WORKING DATA:
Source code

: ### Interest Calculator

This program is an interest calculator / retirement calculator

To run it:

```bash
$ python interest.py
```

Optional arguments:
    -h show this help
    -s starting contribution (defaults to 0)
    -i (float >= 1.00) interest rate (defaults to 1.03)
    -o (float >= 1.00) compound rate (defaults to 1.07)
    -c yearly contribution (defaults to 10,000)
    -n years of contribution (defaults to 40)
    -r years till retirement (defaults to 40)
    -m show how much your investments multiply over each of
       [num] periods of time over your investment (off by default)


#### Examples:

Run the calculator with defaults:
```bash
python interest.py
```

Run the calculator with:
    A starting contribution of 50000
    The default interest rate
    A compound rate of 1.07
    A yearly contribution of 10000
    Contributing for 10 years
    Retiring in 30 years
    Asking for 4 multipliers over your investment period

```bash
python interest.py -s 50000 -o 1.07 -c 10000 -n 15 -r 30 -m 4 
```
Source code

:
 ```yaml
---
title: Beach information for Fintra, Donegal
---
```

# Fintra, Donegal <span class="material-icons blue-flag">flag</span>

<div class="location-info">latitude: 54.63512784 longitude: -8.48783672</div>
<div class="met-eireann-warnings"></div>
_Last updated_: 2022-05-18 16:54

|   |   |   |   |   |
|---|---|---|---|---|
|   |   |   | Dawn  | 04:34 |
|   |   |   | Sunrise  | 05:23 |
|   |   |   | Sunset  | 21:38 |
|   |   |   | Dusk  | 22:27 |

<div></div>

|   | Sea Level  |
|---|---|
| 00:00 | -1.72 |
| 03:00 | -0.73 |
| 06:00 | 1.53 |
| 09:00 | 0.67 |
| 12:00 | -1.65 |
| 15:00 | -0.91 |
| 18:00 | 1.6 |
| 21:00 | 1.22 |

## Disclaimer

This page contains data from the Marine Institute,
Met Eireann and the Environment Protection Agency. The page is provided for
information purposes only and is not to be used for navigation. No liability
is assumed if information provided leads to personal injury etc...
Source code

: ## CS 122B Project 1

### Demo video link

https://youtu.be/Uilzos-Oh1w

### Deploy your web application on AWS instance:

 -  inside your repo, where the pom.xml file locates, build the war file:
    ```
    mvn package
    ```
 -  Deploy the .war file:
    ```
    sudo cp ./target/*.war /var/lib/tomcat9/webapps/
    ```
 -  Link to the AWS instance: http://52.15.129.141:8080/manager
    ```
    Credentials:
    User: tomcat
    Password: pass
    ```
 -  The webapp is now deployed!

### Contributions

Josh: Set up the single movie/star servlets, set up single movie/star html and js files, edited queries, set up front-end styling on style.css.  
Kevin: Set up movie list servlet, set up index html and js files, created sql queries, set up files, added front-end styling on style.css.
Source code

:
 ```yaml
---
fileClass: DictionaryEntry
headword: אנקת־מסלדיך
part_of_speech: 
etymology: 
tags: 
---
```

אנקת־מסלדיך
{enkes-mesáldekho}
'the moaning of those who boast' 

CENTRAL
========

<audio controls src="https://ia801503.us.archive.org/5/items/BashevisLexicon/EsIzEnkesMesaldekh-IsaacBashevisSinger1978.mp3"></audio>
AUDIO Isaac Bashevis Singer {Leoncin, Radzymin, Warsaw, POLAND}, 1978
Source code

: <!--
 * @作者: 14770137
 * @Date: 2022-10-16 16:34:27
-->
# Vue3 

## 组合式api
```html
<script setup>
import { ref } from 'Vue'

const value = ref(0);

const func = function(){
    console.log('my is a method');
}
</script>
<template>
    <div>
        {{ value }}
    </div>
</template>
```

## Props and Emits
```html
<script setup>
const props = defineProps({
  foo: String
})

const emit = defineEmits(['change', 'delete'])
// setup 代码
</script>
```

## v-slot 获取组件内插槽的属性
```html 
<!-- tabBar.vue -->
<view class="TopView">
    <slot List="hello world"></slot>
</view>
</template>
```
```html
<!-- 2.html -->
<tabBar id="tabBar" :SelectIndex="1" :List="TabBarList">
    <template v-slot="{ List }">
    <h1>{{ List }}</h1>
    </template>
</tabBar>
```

WORK REQUEST: Only the lines above starting with the one with "06:00 | 1.53 |" and going through the one with "### Contributions" are to be copied, word for word and with both ends kept.

RESPONSE:
| 06:00 | 1.53 |
| 09:00 | 0.67 |
| 12:00 | -1.65 |
| 15:00 | -0.91 |
| 18:00 | 1.6 |
| 21:00 | 1.22 |

## Disclaimer

This page contains data from the Marine Institute,
Met Eireann and the Environment Protection Agency. The page is provided for
information purposes only and is not to be used for navigation. No liability
is assumed if information provided leads to personal injury etc...
Source code

: ## CS 122B Project 1

### Demo video link

https://youtu.be/Uilzos-Oh1w

### Deploy your web application on AWS instance:

 -  inside your repo, where the pom.xml file locates, build the war file:
    ```
    mvn package
    ```
 -  Deploy the .war file:
    ```
    sudo cp ./target/*.war /var/lib/tomcat9/webapps/
    ```
 -  Link to the AWS instance: http://52.15.129.141:8080/manager
    ```
    Credentials:
    User: tomcat
    Password: pass
    ```
 -  The webapp is now deployed!

### Contributions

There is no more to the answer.